### Instructions to follow
An exact copy of the entries below is required, with all pictures removed.

### Entries taken from a collection
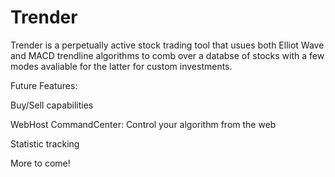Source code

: # Trender


Trender is a perpetually active stock trading tool that usues both Elliot Wave and MACD trendline algorithms to 
comb over a databse of stocks with a few modes avaliable for the latter for custom investments.





Future Features:

Buy/Sell capabilities

WebHost CommandCenter: Control your algorithm from the web

Statistic tracking

More to come!
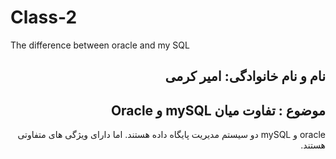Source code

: # Class-2
The difference between oracle and my SQL


<h2 dir="rtl">نام و نام خانوادگی: امیر کرمی </h2>
<h2 dir="rtl"> موضوع : تفاوت میان mySQL و Oracle </h2>

<div dir="rtl">

oracle و mySQL دو سیستم مدیریت پایگاه داده هستند. اما دارای ویژگی های متفاوتی هستند.
<br/>


</div>
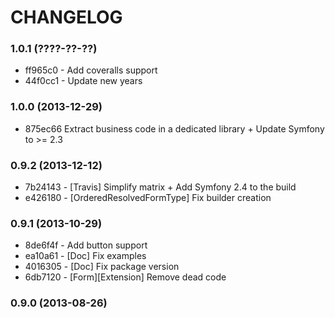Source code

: # CHANGELOG

### 1.0.1 (????-??-??)

 * ff965c0 - Add coveralls support
 * 44f0cc1 - Update new years

### 1.0.0 (2013-12-29)

 * 875ec66 Extract business code in a dedicated library + Update Symfony to >= 2.3

### 0.9.2 (2013-12-12)

 * 7b24143 - [Travis] Simplify matrix + Add Symfony 2.4 to the build
 * e426180 - [OrderedResolvedFormType] Fix builder creation

### 0.9.1 (2013-10-29)

 * 8de6f4f - Add button support
 * ea10a61 - [Doc] Fix examples
 * 4016305 - [Doc] Fix package version
 * 6db7120 - [Form][Extension] Remove dead code

### 0.9.0 (2013-08-26)
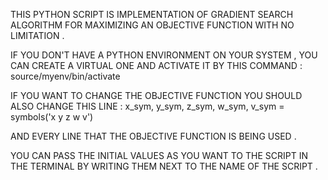 THIS PYTHON SCRIPT IS IMPLEMENTATION OF GRADIENT SEARCH ALGORITHM FOR MAXIMIZING AN OBJECTIVE FUNCTION WITH NO LIMITATION .

IF YOU DON'T HAVE A PYTHON ENVIRONMENT ON YOUR SYSTEM , YOU CAN CREATE A VIRTUAL ONE AND ACTIVATE IT BY THIS COMMAND : source/myenv/bin/activate

IF YOU WANT TO CHANGE THE OBJECTIVE FUNCTION YOU SHOULD ALSO CHANGE THIS LINE : 
x_sym, y_sym, z_sym, w_sym, v_sym = symbols('x y z w v')

AND EVERY LINE THAT THE OBJECTIVE FUNCTION IS BEING USED . 

YOU CAN PASS THE INITIAL VALUES AS YOU WANT TO THE SCRIPT IN THE TERMINAL BY WRITING THEM NEXT TO THE NAME OF THE SCRIPT .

### Response to this task
Source code

: # Trender


Trender is a perpetually active stock trading tool that usues both Elliot Wave and MACD trendline algorithms to 
comb over a databse of stocks with a few modes avaliable for the latter for custom investments.





Future Features:

Buy/Sell capabilities

WebHost CommandCenter: Control your algorithm from the web

Statistic tracking

More to come!
Source code

: # Class-2
The difference between oracle and my SQL


<h2 dir="rtl">نام و نام خانوادگی: امیر کرمی </h2>
<h2 dir="rtl"> موضوع : تفاوت میان mySQL و Oracle </h2>

<div dir="rtl">

oracle و mySQL دو سیستم مدیریت پایگاه داده هستند. اما دارای ویژگی های متفاوتی هستند.
<br/>


</div>
Source code

: # CHANGELOG

### 1.0.1 (????-??-??)

 * ff965c0 - Add coveralls support
 * 44f0cc1 - Update new years

### 1.0.0 (2013-12-29)

 * 875ec66 Extract business code in a dedicated library + Update Symfony to >= 2.3

### 0.9.2 (2013-12-12)

 * 7b24143 - [Travis] Simplify matrix + Add Symfony 2.4 to the build
 * e426180 - [OrderedResolvedFormType] Fix builder creation

### 0.9.1 (2013-10-29)

 * 8de6f4f - Add button support
 * ea10a61 - [Doc] Fix examples
 * 4016305 - [Doc] Fix package version
 * 6db7120 - [Form][Extension] Remove dead code

### 0.9.0 (2013-08-26)
 THIS PYTHON SCRIPT IS IMPLEMENTATION OF GRADIENT SEARCH ALGORITHM FOR MAXIMIZING AN OBJECTIVE FUNCTION WITH NO LIMITATION .

IF YOU DON'T HAVE A PYTHON ENVIRONMENT ON YOUR SYSTEM , YOU CAN CREATE A VIRTUAL ONE AND ACTIVATE IT BY THIS COMMAND : source/myenv/bin/activate

IF YOU WANT TO CHANGE THE OBJECTIVE FUNCTION YOU SHOULD ALSO CHANGE THIS LINE : 
x_sym, y_sym, z_sym, w_sym, v_sym = symbols('x y z w v')

AND EVERY LINE THAT THE OBJECTIVE FUNCTION IS BEING USED . 

YOU CAN PASS THE INITIAL VALUES AS YOU WANT TO THE SCRIPT IN THE TERMINAL BY WRITING THEM NEXT TO THE NAME OF THE SCRIPT .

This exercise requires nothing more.